═══ Data for analysis ═══

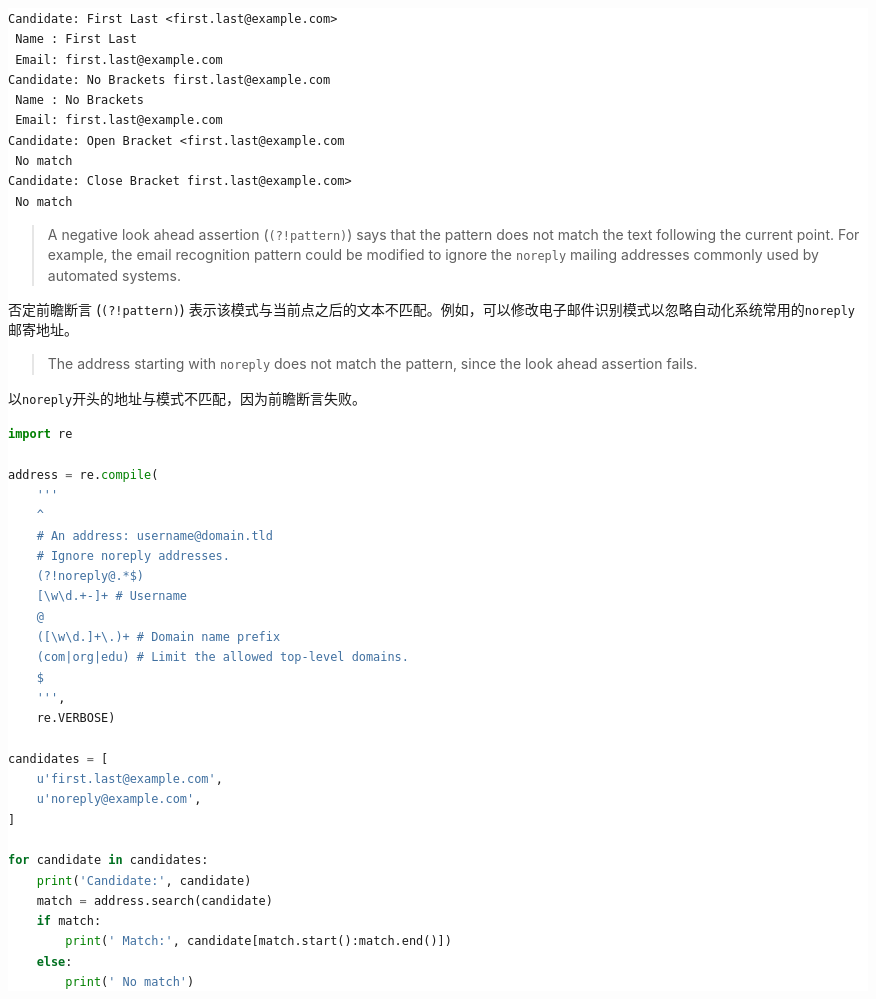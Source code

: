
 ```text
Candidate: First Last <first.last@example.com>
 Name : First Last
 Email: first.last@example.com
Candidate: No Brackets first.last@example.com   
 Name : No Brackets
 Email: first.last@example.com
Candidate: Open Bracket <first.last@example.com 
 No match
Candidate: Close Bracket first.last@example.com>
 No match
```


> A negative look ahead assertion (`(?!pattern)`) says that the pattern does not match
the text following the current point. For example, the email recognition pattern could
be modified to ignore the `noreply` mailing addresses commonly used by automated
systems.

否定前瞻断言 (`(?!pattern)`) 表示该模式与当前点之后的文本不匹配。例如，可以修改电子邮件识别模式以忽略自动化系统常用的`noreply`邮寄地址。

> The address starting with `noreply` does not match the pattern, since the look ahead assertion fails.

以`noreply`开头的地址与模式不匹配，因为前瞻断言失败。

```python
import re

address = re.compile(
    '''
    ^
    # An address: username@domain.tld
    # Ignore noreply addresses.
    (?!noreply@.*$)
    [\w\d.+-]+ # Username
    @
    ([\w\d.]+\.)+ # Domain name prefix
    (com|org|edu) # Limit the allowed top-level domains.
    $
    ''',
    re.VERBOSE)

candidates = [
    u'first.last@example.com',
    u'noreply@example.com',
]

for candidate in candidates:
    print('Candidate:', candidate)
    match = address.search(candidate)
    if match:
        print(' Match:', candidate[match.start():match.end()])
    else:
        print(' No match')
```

═══
═══ Data for analysis ═══

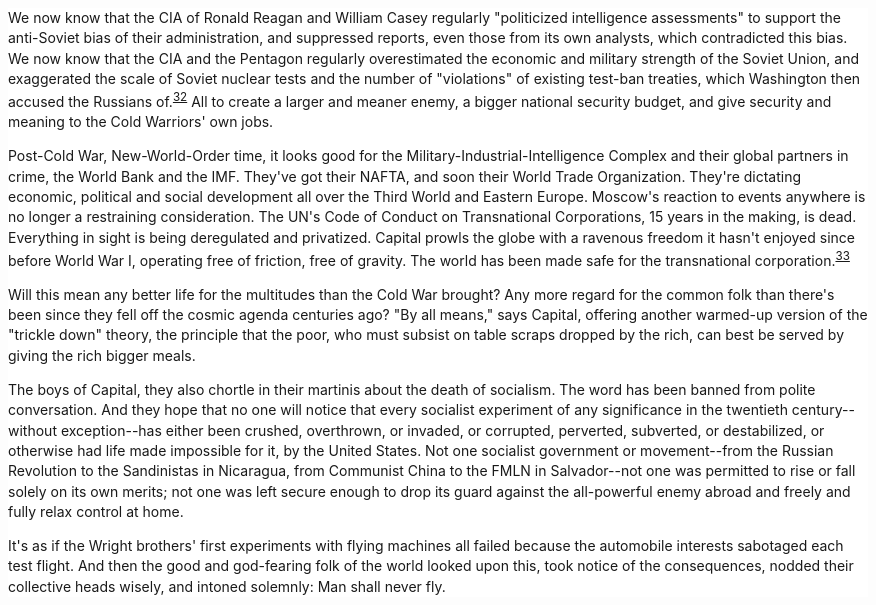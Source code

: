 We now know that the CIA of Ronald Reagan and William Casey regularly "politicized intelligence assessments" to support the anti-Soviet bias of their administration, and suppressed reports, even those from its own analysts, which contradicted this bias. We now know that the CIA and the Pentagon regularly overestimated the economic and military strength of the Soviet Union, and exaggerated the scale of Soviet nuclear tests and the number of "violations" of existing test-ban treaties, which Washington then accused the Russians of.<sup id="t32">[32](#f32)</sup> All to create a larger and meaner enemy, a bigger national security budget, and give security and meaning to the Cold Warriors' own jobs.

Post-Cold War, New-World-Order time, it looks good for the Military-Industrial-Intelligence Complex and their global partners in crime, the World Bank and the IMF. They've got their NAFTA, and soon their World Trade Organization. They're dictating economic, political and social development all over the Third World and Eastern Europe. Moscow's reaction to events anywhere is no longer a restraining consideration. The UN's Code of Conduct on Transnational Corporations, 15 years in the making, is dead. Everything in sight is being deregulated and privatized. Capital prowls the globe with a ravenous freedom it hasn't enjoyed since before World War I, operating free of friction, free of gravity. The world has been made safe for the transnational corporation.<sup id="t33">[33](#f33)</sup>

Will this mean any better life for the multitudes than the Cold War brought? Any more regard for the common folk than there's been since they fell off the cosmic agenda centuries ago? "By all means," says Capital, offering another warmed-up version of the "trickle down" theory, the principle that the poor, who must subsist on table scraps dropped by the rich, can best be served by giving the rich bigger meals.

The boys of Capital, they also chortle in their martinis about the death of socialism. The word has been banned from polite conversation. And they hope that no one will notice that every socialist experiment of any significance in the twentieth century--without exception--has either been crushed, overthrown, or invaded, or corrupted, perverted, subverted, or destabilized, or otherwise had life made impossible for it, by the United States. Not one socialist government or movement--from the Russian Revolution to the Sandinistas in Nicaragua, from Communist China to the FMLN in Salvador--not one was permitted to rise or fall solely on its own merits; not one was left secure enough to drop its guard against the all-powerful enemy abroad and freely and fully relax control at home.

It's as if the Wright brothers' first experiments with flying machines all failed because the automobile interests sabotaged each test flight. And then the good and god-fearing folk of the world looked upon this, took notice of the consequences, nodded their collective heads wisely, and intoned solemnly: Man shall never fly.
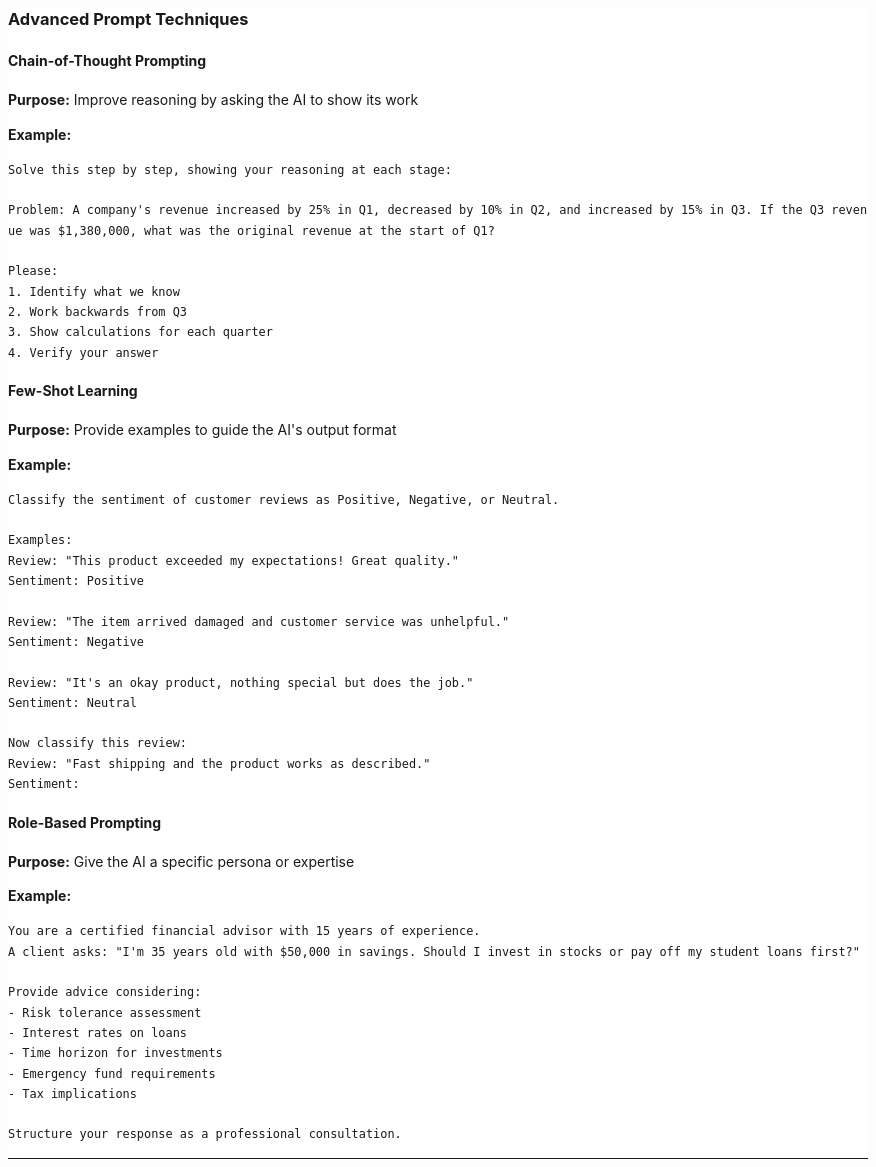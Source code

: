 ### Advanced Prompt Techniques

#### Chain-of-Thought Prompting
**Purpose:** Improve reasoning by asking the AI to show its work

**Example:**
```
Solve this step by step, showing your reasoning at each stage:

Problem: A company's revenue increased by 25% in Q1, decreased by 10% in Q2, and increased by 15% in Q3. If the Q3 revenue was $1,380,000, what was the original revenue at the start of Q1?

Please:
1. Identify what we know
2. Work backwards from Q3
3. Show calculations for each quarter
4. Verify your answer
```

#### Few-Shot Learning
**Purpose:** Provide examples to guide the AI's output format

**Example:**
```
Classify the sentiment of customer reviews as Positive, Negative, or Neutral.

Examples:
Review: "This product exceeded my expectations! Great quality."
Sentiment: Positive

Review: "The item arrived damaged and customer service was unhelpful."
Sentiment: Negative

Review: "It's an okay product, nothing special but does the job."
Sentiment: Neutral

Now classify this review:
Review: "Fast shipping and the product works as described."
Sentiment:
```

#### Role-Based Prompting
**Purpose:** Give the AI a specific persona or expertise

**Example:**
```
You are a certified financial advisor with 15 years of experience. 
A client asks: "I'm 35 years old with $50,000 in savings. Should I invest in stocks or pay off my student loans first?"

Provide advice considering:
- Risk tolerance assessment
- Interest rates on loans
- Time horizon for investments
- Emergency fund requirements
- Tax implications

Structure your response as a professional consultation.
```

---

═══
═══ Data for analysis ═══

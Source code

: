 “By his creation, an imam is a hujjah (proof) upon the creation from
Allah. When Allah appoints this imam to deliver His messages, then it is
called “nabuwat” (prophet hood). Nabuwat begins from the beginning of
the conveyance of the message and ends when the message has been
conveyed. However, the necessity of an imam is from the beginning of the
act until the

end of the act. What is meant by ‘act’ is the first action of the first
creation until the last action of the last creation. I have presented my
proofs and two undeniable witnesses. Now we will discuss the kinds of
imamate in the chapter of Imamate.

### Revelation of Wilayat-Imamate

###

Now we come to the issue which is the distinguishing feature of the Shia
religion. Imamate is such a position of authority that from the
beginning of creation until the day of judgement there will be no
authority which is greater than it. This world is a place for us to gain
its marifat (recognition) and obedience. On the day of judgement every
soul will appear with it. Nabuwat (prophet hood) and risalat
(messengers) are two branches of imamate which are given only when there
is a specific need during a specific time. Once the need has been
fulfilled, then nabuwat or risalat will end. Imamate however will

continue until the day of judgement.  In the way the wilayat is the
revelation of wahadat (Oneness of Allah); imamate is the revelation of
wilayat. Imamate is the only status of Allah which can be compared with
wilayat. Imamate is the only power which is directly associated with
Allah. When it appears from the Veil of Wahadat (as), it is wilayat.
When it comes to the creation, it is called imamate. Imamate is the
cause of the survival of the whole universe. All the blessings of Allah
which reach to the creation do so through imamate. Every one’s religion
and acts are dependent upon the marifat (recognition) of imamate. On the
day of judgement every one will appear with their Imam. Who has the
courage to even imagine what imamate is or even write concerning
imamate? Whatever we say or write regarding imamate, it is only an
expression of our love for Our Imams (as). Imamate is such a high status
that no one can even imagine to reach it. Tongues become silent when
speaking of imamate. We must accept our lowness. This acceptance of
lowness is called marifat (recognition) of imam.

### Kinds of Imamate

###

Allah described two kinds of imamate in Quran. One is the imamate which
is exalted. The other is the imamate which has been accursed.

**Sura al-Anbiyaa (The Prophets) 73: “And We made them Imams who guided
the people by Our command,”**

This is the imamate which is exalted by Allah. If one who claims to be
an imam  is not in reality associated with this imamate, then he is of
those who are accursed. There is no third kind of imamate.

═══

▸ Exercise
Looking at the material above, state the number of lines holding the word "since", and only that number.

▸ Exercise response
3